In [12]: result = df1.append(df2)


In the case of DataFrame, the indexes must be disjoint but the columns do not need to be:

In [13]: result = df1.append(df4)


append may take multiple objects to concatenate:

In [14]: result = df1.append([df2, df3])



Unlike the append() method, which appends to the original list and returns None, append() here does not modify df1 and returns its copy with df2 appended.

Ignoring indexes on the concatenation axis

For DataFrame``s which don't have a meaningful index, you may wish to append them and ignore the fact that they may have overlapping indexes. To do this, use the ``ignore_index argument:

In [15]: result = pd.concat([df1, df4], ignore_index=True)


This is also a valid argument to DataFrame.append():

In [16]: result = df1.append(df4, ignore_index=True)


Concatenating with mixed ndims

You can concatenate a mix of Series and DataFrame``s. The ``Series will be transformed to DataFrame with the column name as the name of the Series.

In [17]: s1 = pd.Series(['X0', 'X1', 'X2', 'X3'], name='X')

In [18]: result = pd.concat([df1, s1], axis=1)



Since we’re concatenating a Series to a DataFrame, we could have achieved the same result with DataFrame.assign(). To concatenate an arbitrary number of pandas objects (DataFrame or Series), use concat.

If unnamed Series are passed they will be numbered consecutively.

In [19]: s2 = pd.Series(['_0', '_1', '_2', '_3'])

In [20]: result = pd.concat([df1, s2, s2, s2], axis=1)


Passing ignore_index=True will drop all name references.

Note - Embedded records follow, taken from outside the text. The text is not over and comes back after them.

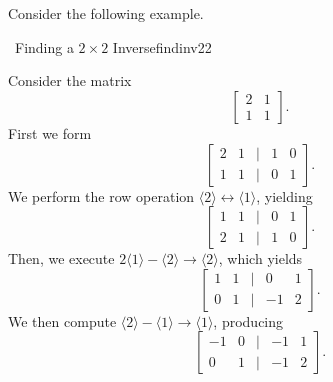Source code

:         \pagebreak
        \vphantom
        \\
        \\
        Consider the following example.
        \begin{example}{\Difficulty\,\Difficulty\,\,Finding a \(2\times 2\) Inverse}{findinv22}
            
            Consider the matrix 
            \begin{equation*}
                \begin{bmatrix}
                    2 & 1 \\
                    1 & 1
                \end{bmatrix}.
            \end{equation*}
            First we form
            \begin{equation*}
                \begin{bmatrix}
                    2 & 1 & | & 1 & 0 \\
                    1 & 1 & | & 0 & 1
                \end{bmatrix}.
            \end{equation*}
            We perform the row operation \(\langle 2\rangle\leftrightarrow\langle1\rangle\), yielding
            \begin{equation*}
                \begin{bmatrix}
                    1 & 1 & | & 0 & 1 \\
                    2 & 1 & | & 1 & 0
                \end{bmatrix}.
            \end{equation*}
            Then, we execute \(2\langle1\rangle-\langle2\rangle\to\langle2\rangle\), which yields
            \begin{equation*}
                \begin{bmatrix}
                    1 & 1 & | & 0 & 1 \\
                    0 & 1 & | & -1 & 2
                \end{bmatrix}.
            \end{equation*}
            We then compute \(\langle2\rangle-\langle1\rangle\to\langle 1\rangle\), producing
            \begin{equation*}
                \begin{bmatrix}
                    -1 & 0 & | & -1 & 1 \\
                    0 & 1 & | & -1 & 2
                \end{bmatrix}.

\end{equation*}
\end{example}

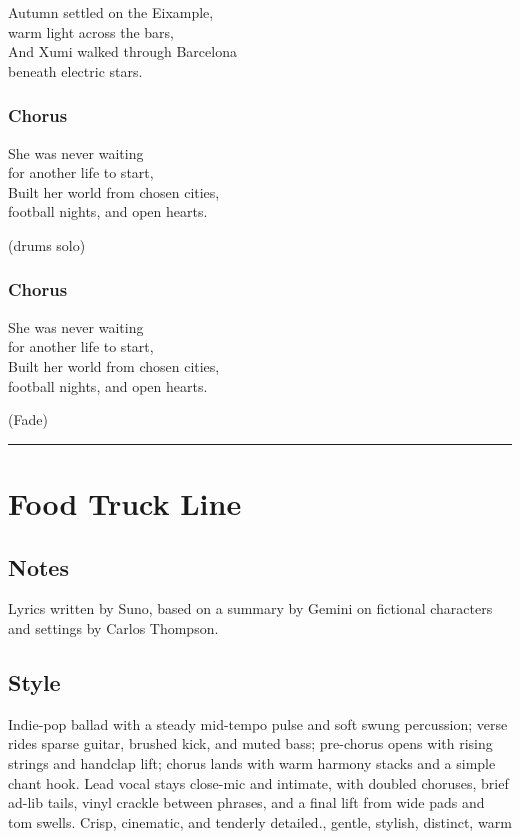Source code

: Autumn settled on the Eixample,\\
warm light across the bars,\\
And Xumi walked through Barcelona\\
beneath electric stars.

\subsubsection{Chorus}\label{chorus-5}

She was never waiting\\
for another life to start,\\
Built her world from chosen cities,\\
football nights, and open hearts.

(drums solo)

\subsubsection{Chorus}\label{chorus-6}

She was never waiting\\
for another life to start,\\
Built her world from chosen cities,\\
football nights, and open hearts.

(Fade)

\begin{center}\rule{0.5\linewidth}{0.5pt}\end{center}

\section{Food Truck Line}\label{food-truck-line}

\subsection{Notes}\label{notes-5}

Lyrics written by Suno, based on a summary by Gemini on fictional
characters and settings by Carlos Thompson.

\subsection{Style}\label{style-5}

Indie-pop ballad with a steady mid-tempo pulse and soft swung
percussion; verse rides sparse guitar, brushed kick, and muted bass;
pre-chorus opens with rising strings and handclap lift; chorus lands
with warm harmony stacks and a simple chant hook. Lead vocal stays
close-mic and intimate, with doubled choruses, brief ad-lib tails, vinyl
crackle between phrases, and a final lift from wide pads and tom swells.
Crisp, cinematic, and tenderly detailed., gentle, stylish, distinct,
warm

In [21]: result = pd.concat([df1, s1], axis=1, ignore_index=True)


More concatenating with group keys

A fairly common use of the keys argument is to override the column names when creating a new DataFrame based on existing Series. Notice how the default behaviour consists on letting the resulting DataFrame inherit the parent Series’ name, when these existed.

In [22]: s3 = pd.Series([0, 1, 2, 3], name='foo')

In [23]: s4 = pd.Series([0, 1, 2, 3])

In [24]: s5 = pd.Series([0, 1, 4, 5])

In [25]: pd.concat([s3, s4, s5], axis=1)
   foo  0  1
0    0  0  0
1    1  1  1
2    2  2  4
3    3  3  5

Through the keys argument we can override the existing column names.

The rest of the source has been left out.